The long run (100+ year) nominal return (not including franking) for the ASX is 10.6%........
So real return historically = 12.1% - 0.9%(tax) -0.5%(expenses) -4.6%(wage growth) = ~ 6%.
If people are interested in this sort of wealth plan we can work through validating the assumptions and strategy choices, the model workings etc to ensure the plan is realistic which will fortify people’s belief systems to stay the course in times of market duress. Because at the end of the day none of this is too hard with a few right choices and some consistent application – Its more an issue of understanding than anything else.
BrtyThank you Craft for putting up your spreadsheet.
I have a great issue with the starting salary of $1553.1 pw or $79, 940 gross for an "average" 23 -24 year old. Way too high IMHO.
I base this on a professional son in law and a daughter of mine, both with exceptional marks at uni in fields where they easily found employment in their fields. Neither are (or were in my daughter's case, the 2 not a couple), had or have salaries anywhere near your starting one. Both are very above average!!
Average full time weekly earnings is skewed towards higher incomes, and most importantly later in life, so the effect of long term compounding, does not work as well, when people do climb the ladder of success later in life, but have less time for compounding to work.
The statistics themselves are skewed....
"4 All wage and salary earners who received pay for the reference period are represented in the AWE survey, except:
- members of the Australian permanent defence forces;
- employees of enterprises primarily engaged in agriculture, forestry and fishing;
- employees of private households;
- employees of overseas embassies, consulates, etc.;
- employees based outside Australia; and
- employees on workers' compensation who are not paid through the payroll.
5 Also excluded are the following persons who are not regarded as employees for the purposes of this survey:
From here... http://www.abs.gov.au/AUSSTATS/abs@.nsf/Lookup/6302.0Explanatory Notes1Nov 2016?OpenDocument
- casual employees who did not receive pay during the reference period;
- employees on leave without pay who did not receive pay during the reference period;
- employees on strike, or stood down, who did not receive pay during the reference period;
- directors who are not paid a salary;
- proprietors/partners of unincorporated businesses;
- self-employed persons such as subcontractors, owner/drivers, consultants;
- persons paid solely by commission without a retainer; and
- employees paid under the Australian Government's Paid Parental Leave Scheme."
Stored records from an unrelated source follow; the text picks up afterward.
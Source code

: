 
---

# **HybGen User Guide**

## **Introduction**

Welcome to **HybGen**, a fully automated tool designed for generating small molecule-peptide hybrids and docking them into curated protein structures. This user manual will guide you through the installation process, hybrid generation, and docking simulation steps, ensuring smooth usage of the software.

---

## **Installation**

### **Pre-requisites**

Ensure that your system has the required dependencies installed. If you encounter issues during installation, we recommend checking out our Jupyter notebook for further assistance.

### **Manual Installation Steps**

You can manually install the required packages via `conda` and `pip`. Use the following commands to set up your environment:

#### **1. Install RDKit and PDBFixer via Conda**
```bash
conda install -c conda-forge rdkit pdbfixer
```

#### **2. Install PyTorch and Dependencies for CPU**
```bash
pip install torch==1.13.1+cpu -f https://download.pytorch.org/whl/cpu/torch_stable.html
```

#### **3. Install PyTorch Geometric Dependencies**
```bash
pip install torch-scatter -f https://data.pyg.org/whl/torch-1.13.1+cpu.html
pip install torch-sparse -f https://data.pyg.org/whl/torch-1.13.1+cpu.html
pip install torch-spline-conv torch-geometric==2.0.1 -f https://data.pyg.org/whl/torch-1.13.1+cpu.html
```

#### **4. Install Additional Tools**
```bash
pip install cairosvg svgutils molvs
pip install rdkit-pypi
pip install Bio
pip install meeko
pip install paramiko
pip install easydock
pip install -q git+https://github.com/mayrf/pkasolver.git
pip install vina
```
Excluding a lot of lower paid workers (agriculture, forestry and fishing), and making the series "full-time", when 54% of females working are in part-time or casual employment, really skews the term "average".
An average person in this country certainly does not start at 23-24 on $80k. Nor does the average person have a degree, with only 48% of 25-35yo having a higher than secondary education (2015) well up on the 33% for 55-65yo people, but still less than 50%.
Unfortunately, starting with a number way too high will skew the overall result, making it look 'easy'.